Securing the Museum

The Nasher Museum of Art, like the old Duke University art museum, allows students to be involved not as volunteers or as visitors, but as security guards.

Though this job opportunity may be a sharp departure from the usual lab technician or TA positions typically sought, it is nothing new to Kimberly Rorschach, Nasher’s new director. As a previous director of the art museum at the University of Chicago, Rorschach employed both graduate and undergraduate students as security guards, following the example of many other university art museums.

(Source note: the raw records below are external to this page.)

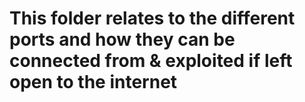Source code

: # This folder relates to the different ports and how they can be connected from & exploited if left open to the internet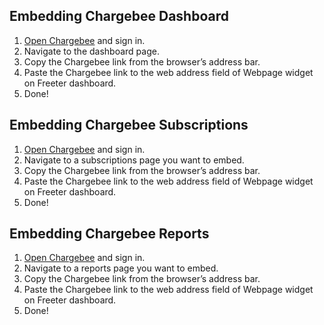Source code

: ## Embedding Chargebee Dashboard

1. <a href="{{ curItem.homeUrl|e }}" target="_blank">Open Chargebee</a> and sign in.
2. Navigate to the dashboard page.
3. Copy the Chargebee link from the browser’s address bar.
4. Paste the Chargebee link to the web address field of Webpage widget on Freeter dashboard.
5. Done!

## Embedding Chargebee Subscriptions

1. <a href="{{ curItem.homeUrl|e }}" target="_blank">Open Chargebee</a> and sign in.
2. Navigate to a subscriptions page you want to embed.
3. Copy the Chargebee link from the browser’s address bar.
4. Paste the Chargebee link to the web address field of Webpage widget on Freeter dashboard.
5. Done!

## Embedding Chargebee Reports

1. <a href="{{ curItem.homeUrl|e }}" target="_blank">Open Chargebee</a> and sign in.
2. Navigate to a reports page you want to embed.
3. Copy the Chargebee link from the browser’s address bar.
4. Paste the Chargebee link to the web address field of Webpage widget on Freeter dashboard.
5. Done!

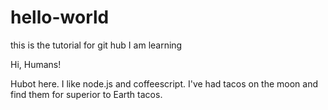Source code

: hello-world
===========

this is the tutorial for git hub I am learning

Hi, Humans!

Hubot here. I like node.js and coffeescript. I've had tacos on the moon and find them for superior to Earth tacos.

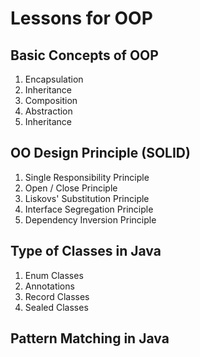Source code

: # Lessons for OOP

## Basic Concepts of OOP

1. Encapsulation
2. Inheritance
3. Composition
4. Abstraction
5. Inheritance

## OO Design Principle (SOLID)

1. Single Responsibility Principle
2. Open / Close Principle
3. Liskovs' Substitution Principle
4. Interface Segregation Principle
5. Dependency Inversion Principle

## Type of Classes in Java

1. Enum Classes
2. Annotations
3. Record Classes
4. Sealed Classes

## Pattern Matching in Java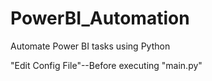 # PowerBI_Automation
Automate Power BI tasks using Python

"Edit Config File"--Before executing "main.py"
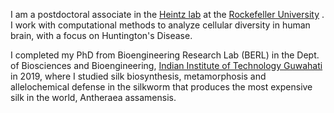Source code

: I am a postdoctoral associate in the <a href="http://lab.rockefeller.edu/heintz/">Heintz lab</a> at the <a href="https://www.rockefeller.edu/">Rockefeller University</a> . I work with computational methods to analyze cellular diversity in human brain, with a focus on Huntington's Disease.

I completed my PhD from Bioengineering Research Lab (BERL) in the Dept. of Biosciences and Bioengineering, <a href="https://www.iitg.ac.in/">Indian Institute of Technology Guwahati</a> in 2019, where I studied silk biosynthesis, metamorphosis and allelochemical defense in the silkworm that produces the most expensive silk in the world, Antheraea assamensis.
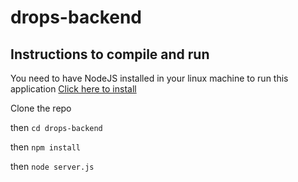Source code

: # drops-backend

## Instructions to compile and run

You need to have NodeJS installed in your linux machine to run this application 
<a href="https://nodejs.org/en/">Click here to install</a>

Clone the repo

then
`cd drops-backend`

then
`npm install`

then
`node server.js`
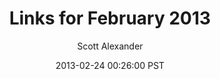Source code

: ---
layout: podcast
title: "Links for February 2013"
author: Scott Alexander
description: https://slatestarcodex.com/2013/02/24/links-for-february-2013/
date: 2013-02-24 00:26:00 PST
length: 2115851
duration: 529
guid: links-for-february-2013
---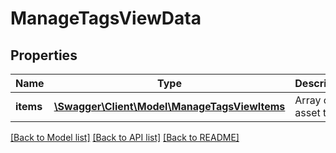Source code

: # ManageTagsViewData

## Properties
Name | Type | Description | Notes
------------ | ------------- | ------------- | -------------
**items** | [**\Swagger\Client\Model\ManageTagsViewItems**](ManageTagsViewItems.md) | Array of asset tags | 

[[Back to Model list]](../README.md#documentation-for-models) [[Back to API list]](../README.md#documentation-for-api-endpoints) [[Back to README]](../README.md)


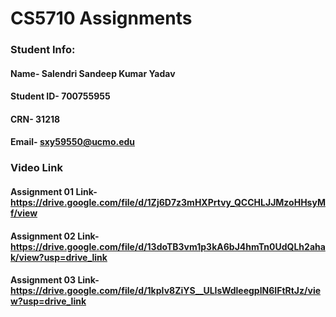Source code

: # CS5710 Assignments
 ### Student Info:
  #### Name- Salendri Sandeep Kumar Yadav
  #### Student ID- 700755955
  #### CRN- 31218
  #### Email- sxy59550@ucmo.edu
 
 ### Video Link
 #### Assignment 01 Link-  https://drive.google.com/file/d/1Zj6D7z3mHXPrtvy_QCCHLJJMzoHHsyMf/view
 #### Assignment 02 Link-  https://drive.google.com/file/d/13doTB3vm1p3kA6bJ4hmTn0UdQLh2ahak/view?usp=drive_link 
 #### Assignment 03 Link-  https://drive.google.com/file/d/1kpIv8ZiYS__ULIsWdleegplN6IFtRtJz/view?usp=drive_link

 
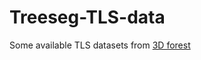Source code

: # Treeseg-TLS-data
Some available TLS datasets from [3D forest](https://sourceforge.net/projects/forest3d/files/data/)
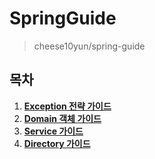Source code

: # SpringGuide
> cheese10yun/spring-guide 

## 목차

1. [**Exception 전략 가이드**](https://github.com/yoon-youngjin/SSS/blob/main/SpringGuide/docs/step-01.md)
2. [**Domain 객체 가이드**](https://github.com/yoon-youngjin/SSS/blob/main/SpringGuide/docs/step-02.md)
3. [**Service 가이드**](https://github.com/yoon-youngjin/SSS/blob/main/SpringGuide/docs/step-03.md)
4. [**Directory 가이드**](https://github.com/yoon-youngjin/SSS/blob/main/SpringGuide/docs/step-04.md)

Student security guards work under the supervision of adult security professionals and undergo extensive training.

As an undergraduate at the University of Chicago and a current graduate student at Duke’s English department, Matthew Irvin has worked at both institutions’ art museums. “We take care of security things like making sure the doors are shut, making sure people aren’t touching artwork,” Irvin says.

In six years, Irvin has not encountered anything too hazardous. “The most I’ve had to do is to ask the parent of a little child climbing on some artwork to bring her down.” Anything more threatening is reported to the Duke police.

In Rorschach’s more than ten years of experience working with university student security guards, she has found them to be “at least as good, if not better than a ‘professional’ security guard.” Anticipating Nasher’s opening Oct. 2, Rorschach is “looking forward to getting [the] student guards up to speed and working with them.”